Hanya kurang dari lima persen virus di bumi yang manusia ketahui. Sisanya menjadi satu dalam ekosistem alamiah yang belum dijamah manusia. Covid-19 merupakan salah satunya. Sejujurnya, virus-virus lain di masa lampau juga berubah menjadi pandemi maupun endemi juga merupakan virus-virus yang tidak teridentifikasi sebelumnya. Sistem kehidupan manusia yang rakus dan tidak ramah lingkungan akhirnya membuat manusia-manusia di pinggiran kota, yang secara ekonomi terpinggirkan, merambah-rambah ke hutan, goa, dan daerah-daerah yang tidak terjamah untuk mencari hewan-hewan liar yang sebelumnya belum pernah dikonsumsi manusia. Untuk apa? Untuk dijual sebagai “makanan eksotis” yang disebut bush meat. Dari pasar hewan eksotis itu jugalah virus Covid-19 melompat dari kelelawar ke manusia.
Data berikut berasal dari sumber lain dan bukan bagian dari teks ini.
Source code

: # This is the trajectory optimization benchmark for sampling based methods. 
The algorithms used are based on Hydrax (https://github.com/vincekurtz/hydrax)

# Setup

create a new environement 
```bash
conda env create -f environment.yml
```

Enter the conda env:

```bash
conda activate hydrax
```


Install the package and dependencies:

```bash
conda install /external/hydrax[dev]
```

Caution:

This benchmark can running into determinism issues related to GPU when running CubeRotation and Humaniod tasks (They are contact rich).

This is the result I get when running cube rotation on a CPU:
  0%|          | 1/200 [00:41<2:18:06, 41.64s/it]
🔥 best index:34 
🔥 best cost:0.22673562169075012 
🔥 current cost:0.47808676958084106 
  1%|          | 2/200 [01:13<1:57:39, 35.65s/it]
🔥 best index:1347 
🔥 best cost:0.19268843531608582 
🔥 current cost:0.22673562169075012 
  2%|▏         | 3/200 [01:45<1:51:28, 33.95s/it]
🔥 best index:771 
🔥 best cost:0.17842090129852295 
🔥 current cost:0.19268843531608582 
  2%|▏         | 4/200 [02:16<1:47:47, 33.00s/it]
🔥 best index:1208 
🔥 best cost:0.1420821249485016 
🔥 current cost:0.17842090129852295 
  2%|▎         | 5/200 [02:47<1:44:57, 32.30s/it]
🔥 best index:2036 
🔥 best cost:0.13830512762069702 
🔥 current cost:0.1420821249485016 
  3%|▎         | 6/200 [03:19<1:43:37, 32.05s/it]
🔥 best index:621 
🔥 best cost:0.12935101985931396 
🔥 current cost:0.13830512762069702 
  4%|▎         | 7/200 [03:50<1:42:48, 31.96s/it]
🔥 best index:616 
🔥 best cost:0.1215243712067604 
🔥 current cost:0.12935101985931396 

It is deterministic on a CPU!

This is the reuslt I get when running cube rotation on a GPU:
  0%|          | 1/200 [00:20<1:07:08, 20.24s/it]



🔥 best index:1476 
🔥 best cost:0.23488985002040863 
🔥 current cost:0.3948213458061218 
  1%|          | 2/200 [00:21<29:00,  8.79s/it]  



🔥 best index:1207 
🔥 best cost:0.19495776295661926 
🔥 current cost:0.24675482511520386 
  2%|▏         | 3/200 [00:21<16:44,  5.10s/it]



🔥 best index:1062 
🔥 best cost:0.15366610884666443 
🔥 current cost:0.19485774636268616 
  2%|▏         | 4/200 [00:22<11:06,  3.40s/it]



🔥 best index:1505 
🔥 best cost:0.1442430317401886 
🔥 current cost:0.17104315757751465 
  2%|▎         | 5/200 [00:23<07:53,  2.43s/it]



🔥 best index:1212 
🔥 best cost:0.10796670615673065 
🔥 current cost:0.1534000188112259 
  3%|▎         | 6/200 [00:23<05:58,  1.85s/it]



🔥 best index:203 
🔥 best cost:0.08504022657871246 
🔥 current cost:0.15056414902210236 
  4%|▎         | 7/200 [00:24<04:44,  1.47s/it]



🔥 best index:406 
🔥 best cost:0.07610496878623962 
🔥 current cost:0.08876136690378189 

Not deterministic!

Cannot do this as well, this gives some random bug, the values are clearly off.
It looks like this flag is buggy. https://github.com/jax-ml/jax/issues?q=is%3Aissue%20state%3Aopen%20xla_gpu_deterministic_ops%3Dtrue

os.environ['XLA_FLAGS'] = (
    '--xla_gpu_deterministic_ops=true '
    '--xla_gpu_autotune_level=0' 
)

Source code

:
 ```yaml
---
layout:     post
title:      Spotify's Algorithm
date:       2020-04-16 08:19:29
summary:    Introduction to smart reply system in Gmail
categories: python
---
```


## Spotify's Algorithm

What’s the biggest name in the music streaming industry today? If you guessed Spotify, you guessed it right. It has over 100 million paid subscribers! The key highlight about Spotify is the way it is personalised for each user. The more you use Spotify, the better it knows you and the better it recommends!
Pengetahuan manusia tidak lengkap, kita tidak tahu sebelumnya mengenai virus ini. Bukan hanya “kita” yang belum mengetahuinya, tetapi fungsi biologis sistem imun kita juga tidak mengetahuinya.
Celakanya, orang-orang kurang beruntung yang juga bermata pencaharian sebagai pencari daging-daging atau hewan-hewan liar itu tidak tahu bahwa ada virus yang tidak memiliki efek bagi hewan-hewan itu, atau bagian dari metabolismenya, tetapi untuk manusia dapat menimbulkan penyakit dan bahkan menyebabkan kematian.
II.
Angka infeksi di Indonesia meningkat lagi, bahkan melejit. Sebabnya tidak sulit ditemukan dan sangat kentara. Ya, amat kentara seperti matahari di siang bolong. Ketidakdisiplinan banyak orang Indonesia dalam menjalankan protokol kesehatan, seperti berkumpul dan menggunakan masker, serta mengabaikan imbauan dan larangan pemerintah seperti larangan mudik, yang tidak dihiraukan banyak orang Indonesia. Akibatnya, penularan virus tidak terkendali, angka meningkat, dan rumah sakit-rumah sakit mulai terbebani.
Argumen-argumen banyak orang Indonesia yang tidak taat prokes maupun imbauan pemerintah juga mudah dipetakan. Ada yang berpendapat secara religius, bahwa mati dan hidup ada di tangan Tuhan sehingga semuanya dipasrahkan saja. Pakai masker, taat prokes, kalau Tuhan berkehendak terjangkit virus, maka terjangkitlah. Logika Tuhan yang sama berlaku sebaliknya, kalau tidak pakai masker, tidak taat prokes, dan Tuhan menyertai kita, maka apabila kita selalu membentengi diri dari virus, sulit bagi kita untuk tertular.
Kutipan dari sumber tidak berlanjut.